» Task to complete:
Look through the data below for the line with "em Adicionar raiz.</span><span" and the line with "数据从一台主机发送到网络中的", then output those two and all lines in between, exactly as written.
*** Opening of Stored data ***
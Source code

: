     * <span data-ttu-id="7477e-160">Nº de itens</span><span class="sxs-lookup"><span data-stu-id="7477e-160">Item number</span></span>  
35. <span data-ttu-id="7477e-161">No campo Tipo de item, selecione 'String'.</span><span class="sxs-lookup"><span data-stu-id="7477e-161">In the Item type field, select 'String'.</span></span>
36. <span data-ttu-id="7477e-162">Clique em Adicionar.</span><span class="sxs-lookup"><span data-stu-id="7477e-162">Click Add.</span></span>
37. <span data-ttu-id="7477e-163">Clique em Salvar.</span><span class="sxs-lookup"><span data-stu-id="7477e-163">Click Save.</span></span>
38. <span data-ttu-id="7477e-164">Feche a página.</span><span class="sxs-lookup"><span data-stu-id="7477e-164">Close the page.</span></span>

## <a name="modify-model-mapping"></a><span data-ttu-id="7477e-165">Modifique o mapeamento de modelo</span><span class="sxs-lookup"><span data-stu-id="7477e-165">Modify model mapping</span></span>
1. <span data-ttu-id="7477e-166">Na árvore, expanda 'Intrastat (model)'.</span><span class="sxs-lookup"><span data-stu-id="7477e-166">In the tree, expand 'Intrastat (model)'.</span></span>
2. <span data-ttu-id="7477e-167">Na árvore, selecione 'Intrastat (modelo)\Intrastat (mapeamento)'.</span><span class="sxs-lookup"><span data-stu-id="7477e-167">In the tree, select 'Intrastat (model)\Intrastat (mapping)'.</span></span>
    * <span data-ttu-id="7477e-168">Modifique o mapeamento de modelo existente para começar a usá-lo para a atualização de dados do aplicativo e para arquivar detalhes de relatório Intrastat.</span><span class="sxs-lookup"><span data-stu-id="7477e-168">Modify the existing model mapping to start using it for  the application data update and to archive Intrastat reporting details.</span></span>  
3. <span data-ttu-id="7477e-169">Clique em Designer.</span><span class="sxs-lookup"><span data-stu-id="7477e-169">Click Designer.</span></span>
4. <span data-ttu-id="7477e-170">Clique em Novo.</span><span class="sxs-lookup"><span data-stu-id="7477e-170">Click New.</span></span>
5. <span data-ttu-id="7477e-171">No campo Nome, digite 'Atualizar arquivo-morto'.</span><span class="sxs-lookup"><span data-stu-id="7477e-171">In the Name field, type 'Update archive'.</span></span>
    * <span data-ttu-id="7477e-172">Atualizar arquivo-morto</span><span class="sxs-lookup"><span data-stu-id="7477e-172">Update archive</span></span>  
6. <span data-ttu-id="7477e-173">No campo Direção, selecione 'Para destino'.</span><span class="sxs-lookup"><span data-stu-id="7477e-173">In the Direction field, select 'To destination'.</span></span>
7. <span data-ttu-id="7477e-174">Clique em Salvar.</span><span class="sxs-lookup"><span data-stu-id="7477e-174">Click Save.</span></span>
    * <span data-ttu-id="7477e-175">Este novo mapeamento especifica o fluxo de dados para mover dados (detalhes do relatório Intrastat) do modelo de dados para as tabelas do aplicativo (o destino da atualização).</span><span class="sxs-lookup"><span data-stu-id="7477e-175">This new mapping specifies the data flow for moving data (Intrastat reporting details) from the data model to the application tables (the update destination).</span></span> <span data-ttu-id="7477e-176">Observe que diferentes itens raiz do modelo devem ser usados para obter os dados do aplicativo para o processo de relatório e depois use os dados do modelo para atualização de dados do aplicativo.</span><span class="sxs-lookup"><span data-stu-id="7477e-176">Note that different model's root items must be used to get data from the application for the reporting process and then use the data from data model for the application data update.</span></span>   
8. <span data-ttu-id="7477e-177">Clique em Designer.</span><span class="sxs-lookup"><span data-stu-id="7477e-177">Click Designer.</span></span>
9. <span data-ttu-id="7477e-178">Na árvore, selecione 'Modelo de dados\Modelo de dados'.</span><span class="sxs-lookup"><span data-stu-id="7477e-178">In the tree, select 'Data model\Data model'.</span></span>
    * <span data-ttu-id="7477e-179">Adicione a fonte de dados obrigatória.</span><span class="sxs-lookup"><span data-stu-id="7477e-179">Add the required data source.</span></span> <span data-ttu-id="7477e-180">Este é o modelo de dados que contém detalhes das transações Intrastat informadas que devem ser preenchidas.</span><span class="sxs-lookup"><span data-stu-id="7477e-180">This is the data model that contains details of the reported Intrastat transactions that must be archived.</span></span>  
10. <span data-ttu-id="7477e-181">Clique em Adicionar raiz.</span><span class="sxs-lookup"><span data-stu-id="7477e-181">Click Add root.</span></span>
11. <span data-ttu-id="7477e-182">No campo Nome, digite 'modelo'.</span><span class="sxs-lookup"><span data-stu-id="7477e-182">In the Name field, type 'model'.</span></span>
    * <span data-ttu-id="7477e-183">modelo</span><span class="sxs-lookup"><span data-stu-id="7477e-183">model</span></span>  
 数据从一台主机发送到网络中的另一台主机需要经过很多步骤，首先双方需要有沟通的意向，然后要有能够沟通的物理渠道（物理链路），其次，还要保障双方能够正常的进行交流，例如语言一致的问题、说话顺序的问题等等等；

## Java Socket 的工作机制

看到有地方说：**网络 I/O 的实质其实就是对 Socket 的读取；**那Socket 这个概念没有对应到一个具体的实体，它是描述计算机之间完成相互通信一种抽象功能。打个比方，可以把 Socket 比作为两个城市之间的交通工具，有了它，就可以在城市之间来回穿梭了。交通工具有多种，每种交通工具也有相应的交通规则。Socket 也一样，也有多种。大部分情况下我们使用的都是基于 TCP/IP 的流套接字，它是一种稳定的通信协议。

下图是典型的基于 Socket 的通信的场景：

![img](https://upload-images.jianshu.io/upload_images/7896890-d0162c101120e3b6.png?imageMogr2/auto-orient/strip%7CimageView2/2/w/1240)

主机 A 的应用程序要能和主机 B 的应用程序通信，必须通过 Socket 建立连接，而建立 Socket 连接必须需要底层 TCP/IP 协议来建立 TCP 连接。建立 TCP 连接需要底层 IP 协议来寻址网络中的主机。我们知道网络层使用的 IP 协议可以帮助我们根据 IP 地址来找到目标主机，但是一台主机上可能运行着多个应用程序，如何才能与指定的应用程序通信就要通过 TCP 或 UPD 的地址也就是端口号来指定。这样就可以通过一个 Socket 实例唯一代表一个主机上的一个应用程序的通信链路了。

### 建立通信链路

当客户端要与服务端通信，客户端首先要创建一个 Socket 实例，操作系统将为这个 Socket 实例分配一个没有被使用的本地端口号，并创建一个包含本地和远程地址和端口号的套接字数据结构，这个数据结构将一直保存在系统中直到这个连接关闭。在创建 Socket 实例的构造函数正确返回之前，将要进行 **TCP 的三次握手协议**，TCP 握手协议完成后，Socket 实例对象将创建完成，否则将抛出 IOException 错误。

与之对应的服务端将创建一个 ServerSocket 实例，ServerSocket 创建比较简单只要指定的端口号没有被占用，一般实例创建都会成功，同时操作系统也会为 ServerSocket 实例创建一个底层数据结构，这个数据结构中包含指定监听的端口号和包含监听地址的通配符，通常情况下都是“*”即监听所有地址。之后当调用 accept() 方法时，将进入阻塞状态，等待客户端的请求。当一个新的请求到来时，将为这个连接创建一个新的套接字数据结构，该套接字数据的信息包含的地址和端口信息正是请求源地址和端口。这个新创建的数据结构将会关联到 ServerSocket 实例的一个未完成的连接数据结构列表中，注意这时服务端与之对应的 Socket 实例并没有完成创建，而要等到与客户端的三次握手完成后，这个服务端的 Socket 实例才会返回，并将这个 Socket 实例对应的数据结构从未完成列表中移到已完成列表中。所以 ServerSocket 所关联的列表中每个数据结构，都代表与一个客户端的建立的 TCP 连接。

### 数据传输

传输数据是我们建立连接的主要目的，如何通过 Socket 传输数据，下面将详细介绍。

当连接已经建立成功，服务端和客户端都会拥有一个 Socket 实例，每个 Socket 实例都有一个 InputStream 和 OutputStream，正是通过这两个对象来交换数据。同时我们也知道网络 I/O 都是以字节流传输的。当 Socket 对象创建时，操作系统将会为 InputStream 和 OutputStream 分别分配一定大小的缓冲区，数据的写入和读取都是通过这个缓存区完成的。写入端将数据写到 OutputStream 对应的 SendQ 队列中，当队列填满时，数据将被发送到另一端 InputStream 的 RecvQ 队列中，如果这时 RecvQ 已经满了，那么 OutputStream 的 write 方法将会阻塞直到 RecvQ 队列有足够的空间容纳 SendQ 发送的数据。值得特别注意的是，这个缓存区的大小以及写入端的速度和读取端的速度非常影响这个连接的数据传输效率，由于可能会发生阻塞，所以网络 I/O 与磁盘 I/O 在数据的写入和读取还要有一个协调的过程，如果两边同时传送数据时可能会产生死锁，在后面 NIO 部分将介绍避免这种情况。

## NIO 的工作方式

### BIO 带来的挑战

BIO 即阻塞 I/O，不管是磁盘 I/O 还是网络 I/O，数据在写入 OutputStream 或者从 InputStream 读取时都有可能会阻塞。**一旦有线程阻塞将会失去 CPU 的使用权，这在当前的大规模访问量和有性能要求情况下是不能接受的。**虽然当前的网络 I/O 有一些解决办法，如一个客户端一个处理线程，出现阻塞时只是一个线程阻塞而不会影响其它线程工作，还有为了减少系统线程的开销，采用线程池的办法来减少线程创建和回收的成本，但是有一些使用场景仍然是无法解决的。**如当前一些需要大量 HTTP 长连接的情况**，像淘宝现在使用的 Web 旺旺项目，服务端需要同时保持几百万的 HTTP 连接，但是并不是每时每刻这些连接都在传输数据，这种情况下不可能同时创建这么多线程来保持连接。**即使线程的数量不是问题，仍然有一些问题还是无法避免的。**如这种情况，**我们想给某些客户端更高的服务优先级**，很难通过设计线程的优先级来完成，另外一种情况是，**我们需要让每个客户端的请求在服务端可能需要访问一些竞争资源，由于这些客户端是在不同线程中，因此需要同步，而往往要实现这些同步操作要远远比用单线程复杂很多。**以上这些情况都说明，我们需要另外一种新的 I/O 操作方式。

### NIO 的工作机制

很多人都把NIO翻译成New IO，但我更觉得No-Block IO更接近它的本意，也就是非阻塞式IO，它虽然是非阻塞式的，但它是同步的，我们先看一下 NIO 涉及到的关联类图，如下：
*** Close of Stored data ***
» Response area:
10. <span data-ttu-id="7477e-181">Clique em Adicionar raiz.</span><span class="sxs-lookup"><span data-stu-id="7477e-181">Click Add root.</span></span>
11. <span data-ttu-id="7477e-182">No campo Nome, digite 'modelo'.</span><span class="sxs-lookup"><span data-stu-id="7477e-182">In the Name field, type 'model'.</span></span>
    * <span data-ttu-id="7477e-183">modelo</span><span class="sxs-lookup"><span data-stu-id="7477e-183">model</span></span>  
 数据从一台主机发送到网络中的另一台主机需要经过很多步骤，首先双方需要有沟通的意向，然后要有能够沟通的物理渠道（物理链路），其次，还要保障双方能够正常的进行交流，例如语言一致的问题、说话顺序的问题等等等；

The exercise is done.